TASK GOAL:
Restate the listing below exactly, images excluded.

EXERCISE INPUT:
◆ ◆ ◆

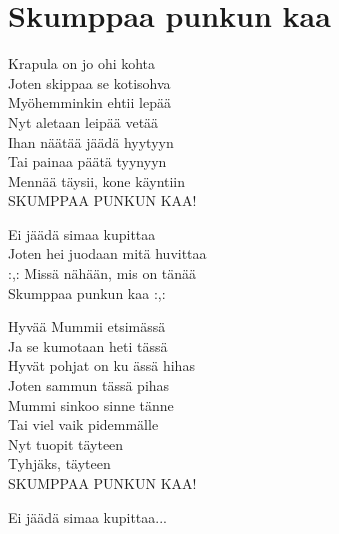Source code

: \section{Skumppaa punkun kaa}

Krapula on jo ohi kohta\\
Joten skippaa se kotisohva\\
Myöhemminkin ehtii lepää\\
Nyt aletaan leipää vetää\\
Ihan näätää jäädä hyytyyn\\
Tai painaa päätä tyynyyn\\
Mennää täysii, kone käyntiin\\
SKUMPPAA PUNKUN KAA!

Ei jäädä simaa kupittaa\\
Joten hei juodaan mitä huvittaa\\
:,: Missä nähään, mis on tänää\\
Skumppaa punkun kaa :,:

Hyvää Mummii etsimässä\\
Ja se kumotaan heti tässä\\
Hyvät pohjat on ku ässä hihas\\
Joten sammun tässä pihas\\
Mummi sinkoo sinne tänne\\
Tai viel vaik pidemmälle\\
Nyt tuopit täyteen\\
Tyhjäks, täyteen\\
SKUMPPAA PUNKUN KAA!

Ei jäädä simaa kupittaa...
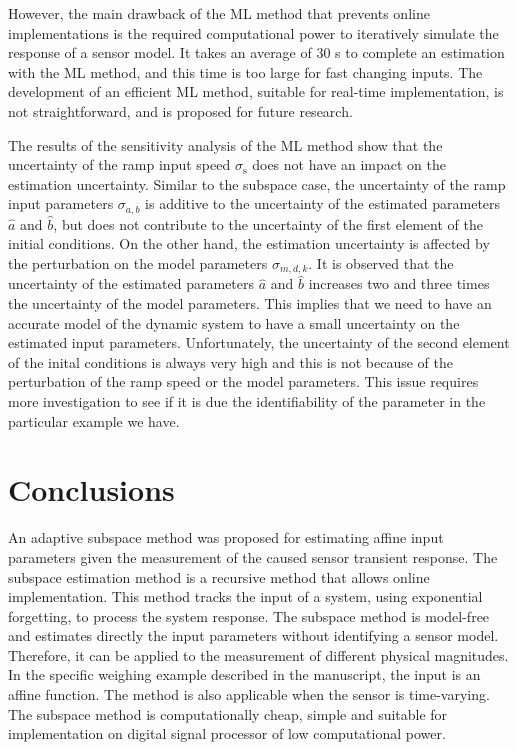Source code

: {{However, the main drawback of the ML method that prevents online implementations is the required computational power to iteratively simulate the response of a sensor model.
It takes an average of 30 s to complete an estimation with the ML method, and this time is too large for fast changing inputs.
The development of an efficient ML method, suitable for real-time implementation, is not straightforward, and is proposed for future research.

The results of the sensitivity analysis of the ML method show that the uncertainty of the ramp input speed $\sigma_{\mathrm{s}}$ does not have an impact on the estimation uncertainty.
Similar to the subspace case, the uncertainty of the ramp input parameters $\sigma_{a,b}$ is additive to the uncertainty of the estimated parameters $\widehat{a}$ and $\widehat{b}$, but does not contribute to the uncertainty of the first element of the initial conditions.
On the other hand, the estimation uncertainty is affected by the perturbation on the model parameters $\sigma_{m,d,k}$.
It is observed that the uncertainty of the estimated parameters $\widehat{a}$ and $\widehat{b}$ increases two and three times the uncertainty of the model parameters.
This implies that we need to have an accurate model of the dynamic system to have a small uncertainty on the estimated input parameters.
Unfortunately, the uncertainty of the second element of the inital conditions is always very high and this is not because of the perturbation of the ramp speed or the model parameters. 
This issue requires more investigation to see if it is due the identifiability of the parameter in the particular example we have.


\section{Conclusions}

An adaptive subspace method was proposed for estimating affine input parameters given the measurement of the caused sensor transient response. 
The subspace estimation method is a recursive method that allows online implementation.
This method tracks the input of a system, using exponential forgetting, to process the system response.
The subspace method is model-free and estimates directly the input parameters without identifying a sensor model.
Therefore, it can be applied to the measurement of different physical magnitudes.
In the specific weighing example described in the manuscript, the input is an affine function.
The method is also applicable when the sensor is time-varying.
The subspace method is computationally cheap, simple and suitable for implementation on digital signal processor of low computational power. 

}}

◆ ◆ ◆

SOLUTION TO THE EXERCISE:
Source code

: \section{Skumppaa punkun kaa}

Krapula on jo ohi kohta\\
Joten skippaa se kotisohva\\
Myöhemminkin ehtii lepää\\
Nyt aletaan leipää vetää\\
Ihan näätää jäädä hyytyyn\\
Tai painaa päätä tyynyyn\\
Mennää täysii, kone käyntiin\\
SKUMPPAA PUNKUN KAA!

Ei jäädä simaa kupittaa\\
Joten hei juodaan mitä huvittaa\\
:,: Missä nähään, mis on tänää\\
Skumppaa punkun kaa :,:

Hyvää Mummii etsimässä\\
Ja se kumotaan heti tässä\\
Hyvät pohjat on ku ässä hihas\\
Joten sammun tässä pihas\\
Mummi sinkoo sinne tänne\\
Tai viel vaik pidemmälle\\
Nyt tuopit täyteen\\
Tyhjäks, täyteen\\
SKUMPPAA PUNKUN KAA!

Ei jäädä simaa kupittaa...
Source code

: {{However, the main drawback of the ML method that prevents online implementations is the required computational power to iteratively simulate the response of a sensor model.
It takes an average of 30 s to complete an estimation with the ML method, and this time is too large for fast changing inputs.
The development of an efficient ML method, suitable for real-time implementation, is not straightforward, and is proposed for future research.

The results of the sensitivity analysis of the ML method show that the uncertainty of the ramp input speed $\sigma_{\mathrm{s}}$ does not have an impact on the estimation uncertainty.
Similar to the subspace case, the uncertainty of the ramp input parameters $\sigma_{a,b}$ is additive to the uncertainty of the estimated parameters $\widehat{a}$ and $\widehat{b}$, but does not contribute to the uncertainty of the first element of the initial conditions.
On the other hand, the estimation uncertainty is affected by the perturbation on the model parameters $\sigma_{m,d,k}$.
It is observed that the uncertainty of the estimated parameters $\widehat{a}$ and $\widehat{b}$ increases two and three times the uncertainty of the model parameters.
This implies that we need to have an accurate model of the dynamic system to have a small uncertainty on the estimated input parameters.
Unfortunately, the uncertainty of the second element of the inital conditions is always very high and this is not because of the perturbation of the ramp speed or the model parameters. 
This issue requires more investigation to see if it is due the identifiability of the parameter in the particular example we have.


\section{Conclusions}

An adaptive subspace method was proposed for estimating affine input parameters given the measurement of the caused sensor transient response. 
The subspace estimation method is a recursive method that allows online implementation.
This method tracks the input of a system, using exponential forgetting, to process the system response.
The subspace method is model-free and estimates directly the input parameters without identifying a sensor model.
Therefore, it can be applied to the measurement of different physical magnitudes.
In the specific weighing example described in the manuscript, the input is an affine function.
The method is also applicable when the sensor is time-varying.
The subspace method is computationally cheap, simple and suitable for implementation on digital signal processor of low computational power. 

}}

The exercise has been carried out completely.